▸ ENTRIES SUPPLIED:
-*-
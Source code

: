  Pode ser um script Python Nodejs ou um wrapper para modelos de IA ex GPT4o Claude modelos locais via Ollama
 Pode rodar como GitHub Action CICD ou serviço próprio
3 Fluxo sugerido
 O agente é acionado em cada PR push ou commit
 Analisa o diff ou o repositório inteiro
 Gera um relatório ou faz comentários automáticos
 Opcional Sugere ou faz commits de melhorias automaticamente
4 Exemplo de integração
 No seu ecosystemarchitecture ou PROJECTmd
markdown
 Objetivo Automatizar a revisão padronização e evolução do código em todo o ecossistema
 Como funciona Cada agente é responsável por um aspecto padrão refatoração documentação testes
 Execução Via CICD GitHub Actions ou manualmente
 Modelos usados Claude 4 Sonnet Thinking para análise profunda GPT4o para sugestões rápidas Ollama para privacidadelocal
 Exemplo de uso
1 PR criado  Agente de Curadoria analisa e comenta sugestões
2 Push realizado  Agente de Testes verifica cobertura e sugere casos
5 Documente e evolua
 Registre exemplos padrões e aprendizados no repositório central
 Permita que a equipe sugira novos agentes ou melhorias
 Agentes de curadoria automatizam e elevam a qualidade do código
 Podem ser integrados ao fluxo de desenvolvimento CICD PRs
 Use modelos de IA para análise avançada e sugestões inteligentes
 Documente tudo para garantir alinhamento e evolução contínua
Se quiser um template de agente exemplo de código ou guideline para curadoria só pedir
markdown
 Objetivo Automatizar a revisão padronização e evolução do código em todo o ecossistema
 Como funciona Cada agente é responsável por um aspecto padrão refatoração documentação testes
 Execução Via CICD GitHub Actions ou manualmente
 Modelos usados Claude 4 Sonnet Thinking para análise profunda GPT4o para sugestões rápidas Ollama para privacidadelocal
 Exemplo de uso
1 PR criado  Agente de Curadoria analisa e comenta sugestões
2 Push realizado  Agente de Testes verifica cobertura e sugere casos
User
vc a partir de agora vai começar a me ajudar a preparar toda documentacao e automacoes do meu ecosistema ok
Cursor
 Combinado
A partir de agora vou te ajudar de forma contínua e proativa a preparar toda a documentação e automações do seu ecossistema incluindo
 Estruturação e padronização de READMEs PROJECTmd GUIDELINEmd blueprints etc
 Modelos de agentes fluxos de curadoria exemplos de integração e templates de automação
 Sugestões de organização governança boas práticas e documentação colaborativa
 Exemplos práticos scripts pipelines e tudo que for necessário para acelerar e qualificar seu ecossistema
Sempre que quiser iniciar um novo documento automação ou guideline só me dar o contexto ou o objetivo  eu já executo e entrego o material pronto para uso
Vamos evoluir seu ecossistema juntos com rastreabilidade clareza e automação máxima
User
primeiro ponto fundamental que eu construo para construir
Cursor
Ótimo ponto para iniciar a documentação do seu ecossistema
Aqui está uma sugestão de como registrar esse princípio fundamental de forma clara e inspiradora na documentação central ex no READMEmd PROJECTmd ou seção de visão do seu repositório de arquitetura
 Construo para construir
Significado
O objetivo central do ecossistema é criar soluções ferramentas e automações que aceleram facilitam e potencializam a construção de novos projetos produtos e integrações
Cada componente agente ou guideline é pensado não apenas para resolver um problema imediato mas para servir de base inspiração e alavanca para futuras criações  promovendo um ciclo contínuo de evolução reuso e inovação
-*-
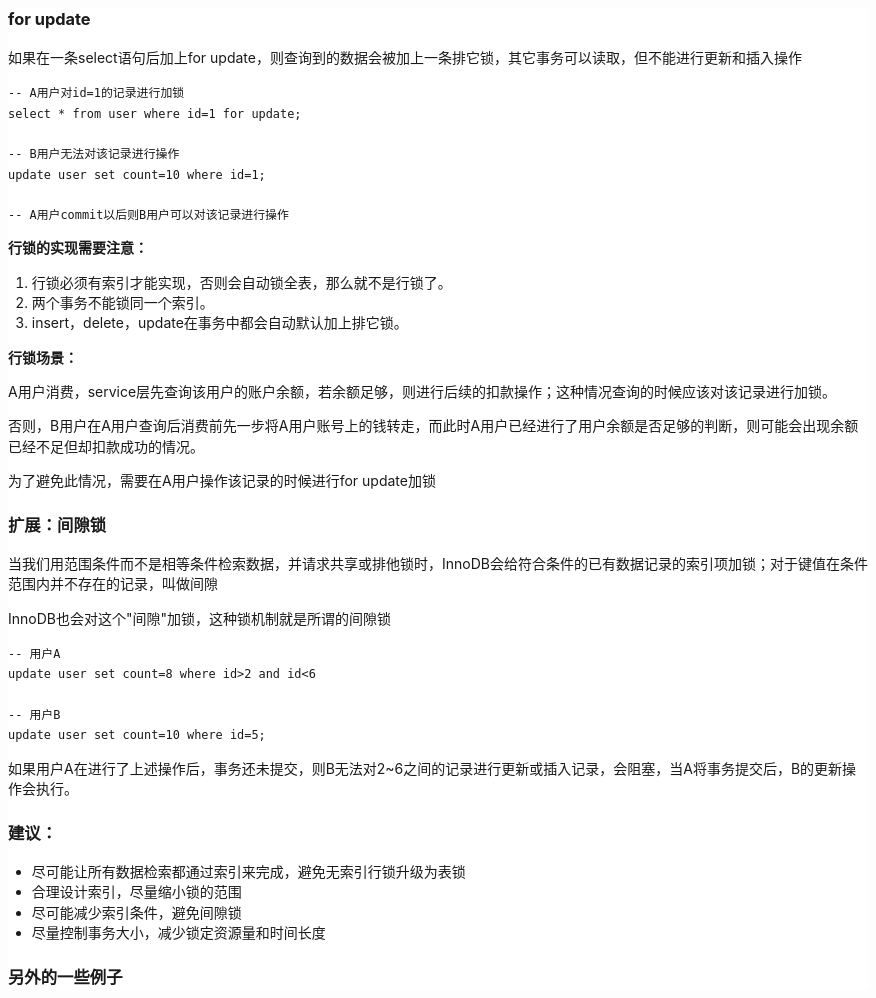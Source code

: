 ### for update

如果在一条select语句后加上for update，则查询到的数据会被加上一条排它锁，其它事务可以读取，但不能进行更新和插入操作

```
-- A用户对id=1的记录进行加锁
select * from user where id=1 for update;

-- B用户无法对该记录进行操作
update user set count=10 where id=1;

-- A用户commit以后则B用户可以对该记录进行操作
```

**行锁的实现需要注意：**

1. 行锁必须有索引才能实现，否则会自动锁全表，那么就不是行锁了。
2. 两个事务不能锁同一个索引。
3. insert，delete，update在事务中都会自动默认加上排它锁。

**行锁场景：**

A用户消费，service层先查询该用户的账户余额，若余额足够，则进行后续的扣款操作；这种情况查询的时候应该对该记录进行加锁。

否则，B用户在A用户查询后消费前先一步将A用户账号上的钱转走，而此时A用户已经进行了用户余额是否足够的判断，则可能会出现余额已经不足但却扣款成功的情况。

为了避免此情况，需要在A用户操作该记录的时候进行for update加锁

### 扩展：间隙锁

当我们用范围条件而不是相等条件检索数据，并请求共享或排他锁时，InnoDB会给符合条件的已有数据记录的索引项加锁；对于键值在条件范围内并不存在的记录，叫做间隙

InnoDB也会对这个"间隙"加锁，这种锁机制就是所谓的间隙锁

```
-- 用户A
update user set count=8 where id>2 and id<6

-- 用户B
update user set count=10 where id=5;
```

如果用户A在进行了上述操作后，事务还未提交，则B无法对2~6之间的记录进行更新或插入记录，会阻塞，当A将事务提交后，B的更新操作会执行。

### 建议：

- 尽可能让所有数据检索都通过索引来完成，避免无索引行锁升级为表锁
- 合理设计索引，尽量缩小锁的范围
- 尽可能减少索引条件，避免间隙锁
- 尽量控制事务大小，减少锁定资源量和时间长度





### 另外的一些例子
-*-
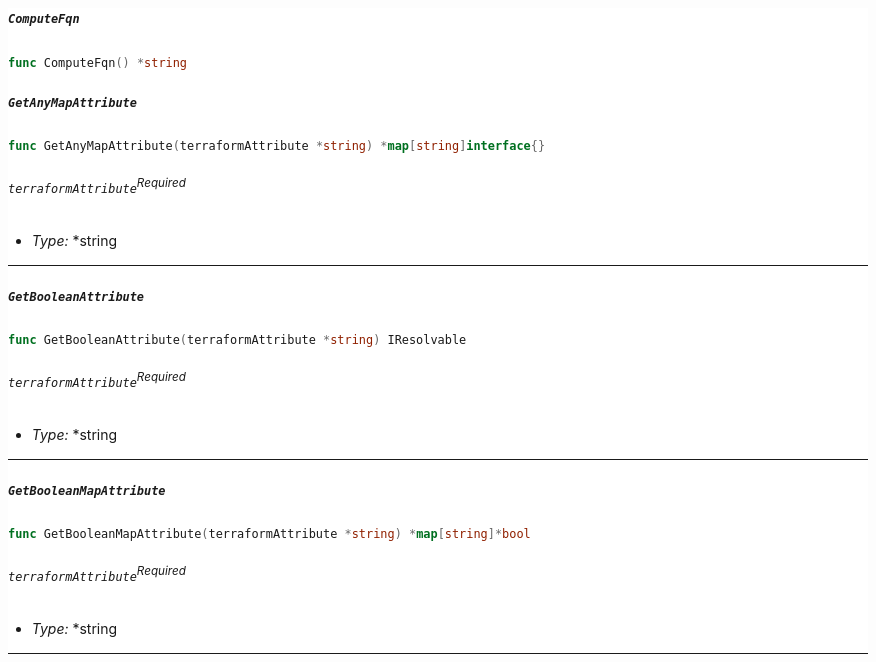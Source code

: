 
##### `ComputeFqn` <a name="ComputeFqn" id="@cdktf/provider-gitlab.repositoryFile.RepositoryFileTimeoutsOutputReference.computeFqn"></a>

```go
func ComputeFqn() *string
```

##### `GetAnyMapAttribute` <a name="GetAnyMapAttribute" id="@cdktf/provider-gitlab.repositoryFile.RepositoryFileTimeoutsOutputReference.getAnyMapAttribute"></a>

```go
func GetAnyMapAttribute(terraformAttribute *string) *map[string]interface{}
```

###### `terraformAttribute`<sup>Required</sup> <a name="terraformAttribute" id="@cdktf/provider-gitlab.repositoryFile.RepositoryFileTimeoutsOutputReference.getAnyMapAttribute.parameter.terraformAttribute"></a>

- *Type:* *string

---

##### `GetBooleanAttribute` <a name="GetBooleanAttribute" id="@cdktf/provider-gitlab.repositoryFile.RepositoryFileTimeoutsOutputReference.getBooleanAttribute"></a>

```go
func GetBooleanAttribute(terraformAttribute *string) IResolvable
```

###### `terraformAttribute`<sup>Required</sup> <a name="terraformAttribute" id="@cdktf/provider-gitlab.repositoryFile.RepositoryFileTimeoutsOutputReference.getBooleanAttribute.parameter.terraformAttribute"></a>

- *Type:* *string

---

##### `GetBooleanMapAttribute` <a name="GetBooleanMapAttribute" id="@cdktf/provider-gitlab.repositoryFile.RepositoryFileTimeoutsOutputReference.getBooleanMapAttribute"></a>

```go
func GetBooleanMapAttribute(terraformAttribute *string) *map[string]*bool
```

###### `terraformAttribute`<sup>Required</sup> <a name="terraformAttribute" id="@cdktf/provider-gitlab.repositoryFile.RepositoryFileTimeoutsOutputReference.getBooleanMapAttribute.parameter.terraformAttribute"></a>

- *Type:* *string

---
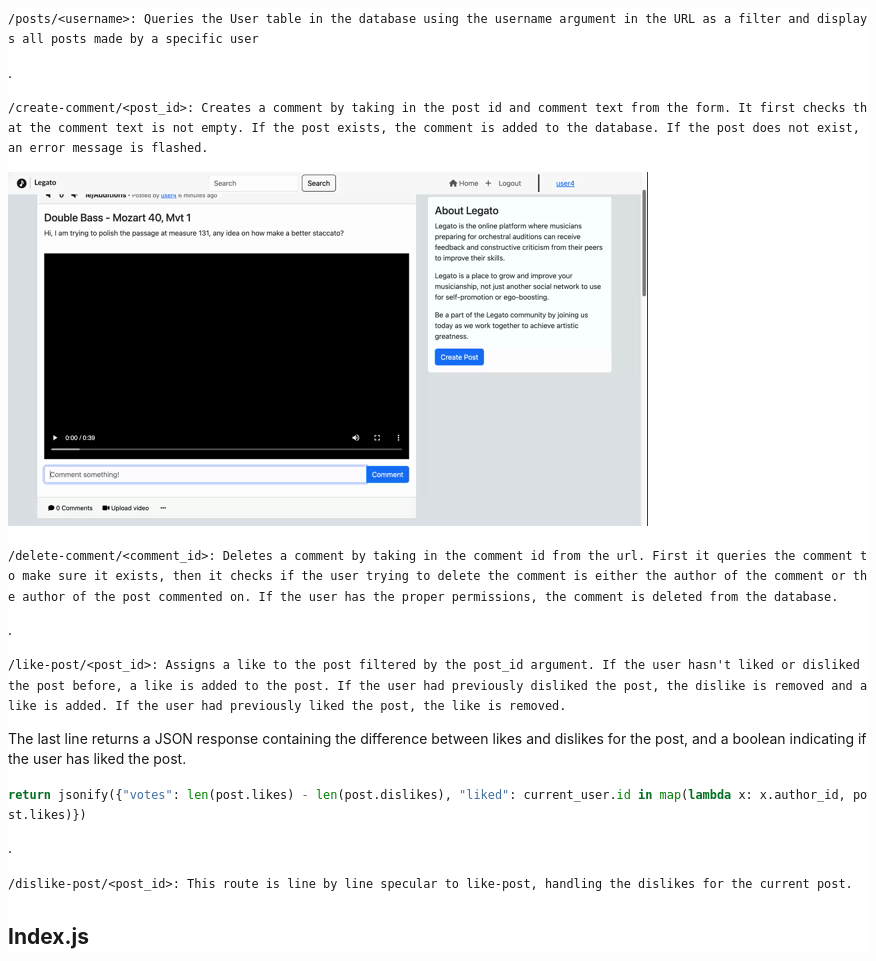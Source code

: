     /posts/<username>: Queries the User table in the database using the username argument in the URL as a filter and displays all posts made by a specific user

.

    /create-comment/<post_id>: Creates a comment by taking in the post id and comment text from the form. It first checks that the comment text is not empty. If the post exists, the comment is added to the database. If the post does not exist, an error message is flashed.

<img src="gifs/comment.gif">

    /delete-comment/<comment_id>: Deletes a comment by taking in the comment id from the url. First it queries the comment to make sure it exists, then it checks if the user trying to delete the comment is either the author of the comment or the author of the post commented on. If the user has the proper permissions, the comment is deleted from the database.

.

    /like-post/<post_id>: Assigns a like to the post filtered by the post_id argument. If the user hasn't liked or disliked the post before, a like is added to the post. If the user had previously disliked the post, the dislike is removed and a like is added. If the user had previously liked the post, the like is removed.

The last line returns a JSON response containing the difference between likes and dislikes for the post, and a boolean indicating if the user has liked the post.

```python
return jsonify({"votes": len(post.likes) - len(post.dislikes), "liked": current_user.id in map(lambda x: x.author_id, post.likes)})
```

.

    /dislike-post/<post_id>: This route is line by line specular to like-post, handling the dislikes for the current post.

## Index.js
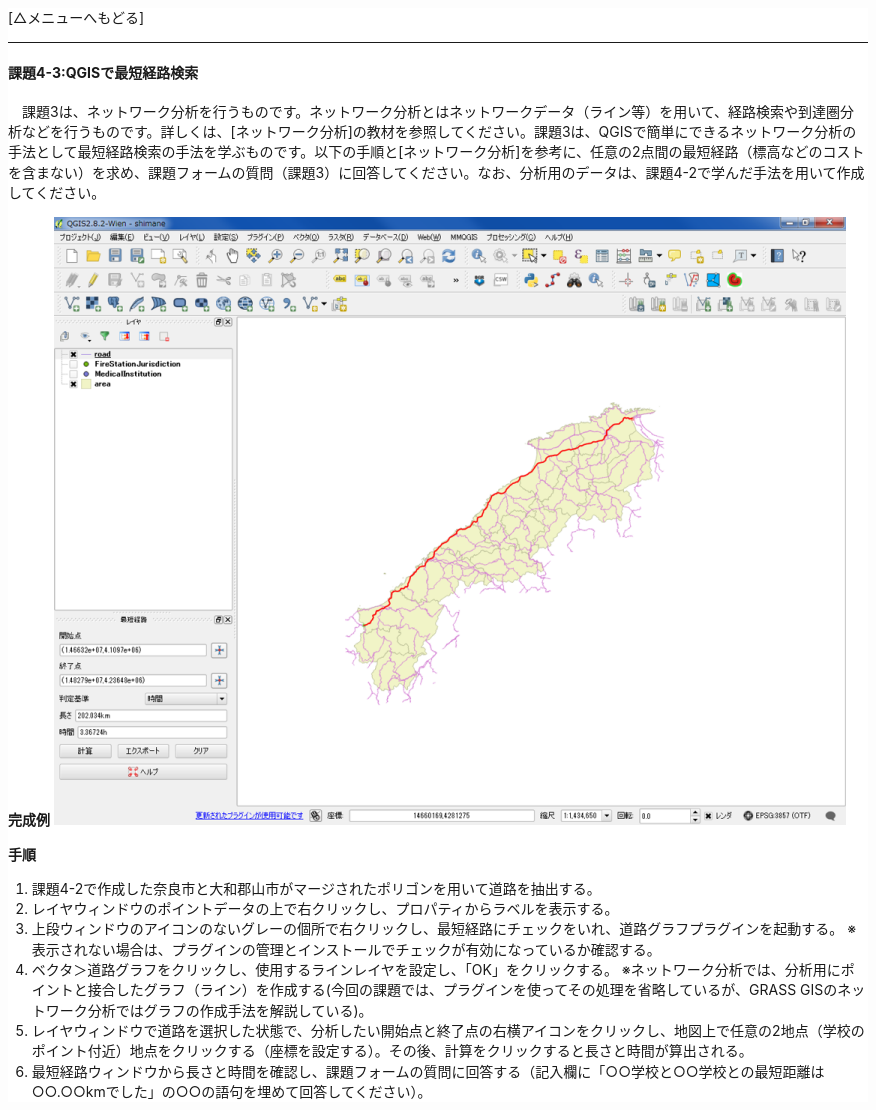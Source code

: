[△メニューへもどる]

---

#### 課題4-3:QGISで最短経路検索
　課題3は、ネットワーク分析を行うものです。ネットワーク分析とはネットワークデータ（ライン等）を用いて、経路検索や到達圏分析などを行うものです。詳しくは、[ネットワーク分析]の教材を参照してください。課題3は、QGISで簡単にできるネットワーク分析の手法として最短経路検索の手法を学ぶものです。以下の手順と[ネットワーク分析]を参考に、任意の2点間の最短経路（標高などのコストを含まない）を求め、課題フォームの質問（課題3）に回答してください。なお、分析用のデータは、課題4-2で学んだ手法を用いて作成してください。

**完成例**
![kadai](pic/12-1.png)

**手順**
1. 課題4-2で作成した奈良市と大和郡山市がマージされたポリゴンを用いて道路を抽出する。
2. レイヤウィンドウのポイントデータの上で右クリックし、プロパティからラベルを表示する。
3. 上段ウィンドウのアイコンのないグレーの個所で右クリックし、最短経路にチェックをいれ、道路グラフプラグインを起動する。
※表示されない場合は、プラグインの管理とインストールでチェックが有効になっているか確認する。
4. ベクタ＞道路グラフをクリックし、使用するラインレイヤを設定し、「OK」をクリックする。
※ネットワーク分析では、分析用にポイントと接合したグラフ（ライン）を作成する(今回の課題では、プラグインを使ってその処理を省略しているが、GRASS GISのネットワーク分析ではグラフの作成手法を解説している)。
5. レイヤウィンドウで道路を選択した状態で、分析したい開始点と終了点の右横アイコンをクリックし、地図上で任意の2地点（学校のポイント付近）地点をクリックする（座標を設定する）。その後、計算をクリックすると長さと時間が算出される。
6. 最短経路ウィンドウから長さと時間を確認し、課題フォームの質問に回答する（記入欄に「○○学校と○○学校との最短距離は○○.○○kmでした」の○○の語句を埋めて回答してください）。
-*-
▸ TASK TO COMPLETE:
Your answer should be the lines above, from the line containing "Vamos evoluir seu" up to and including the line containing "Ótimo ponto para", reproduced exactly and with nothing else.

▸ OUTPUT BELOW:
Vamos evoluir seu ecossistema juntos com rastreabilidade clareza e automação máxima
User
primeiro ponto fundamental que eu construo para construir
Cursor
Ótimo ponto para iniciar a documentação do seu ecossistema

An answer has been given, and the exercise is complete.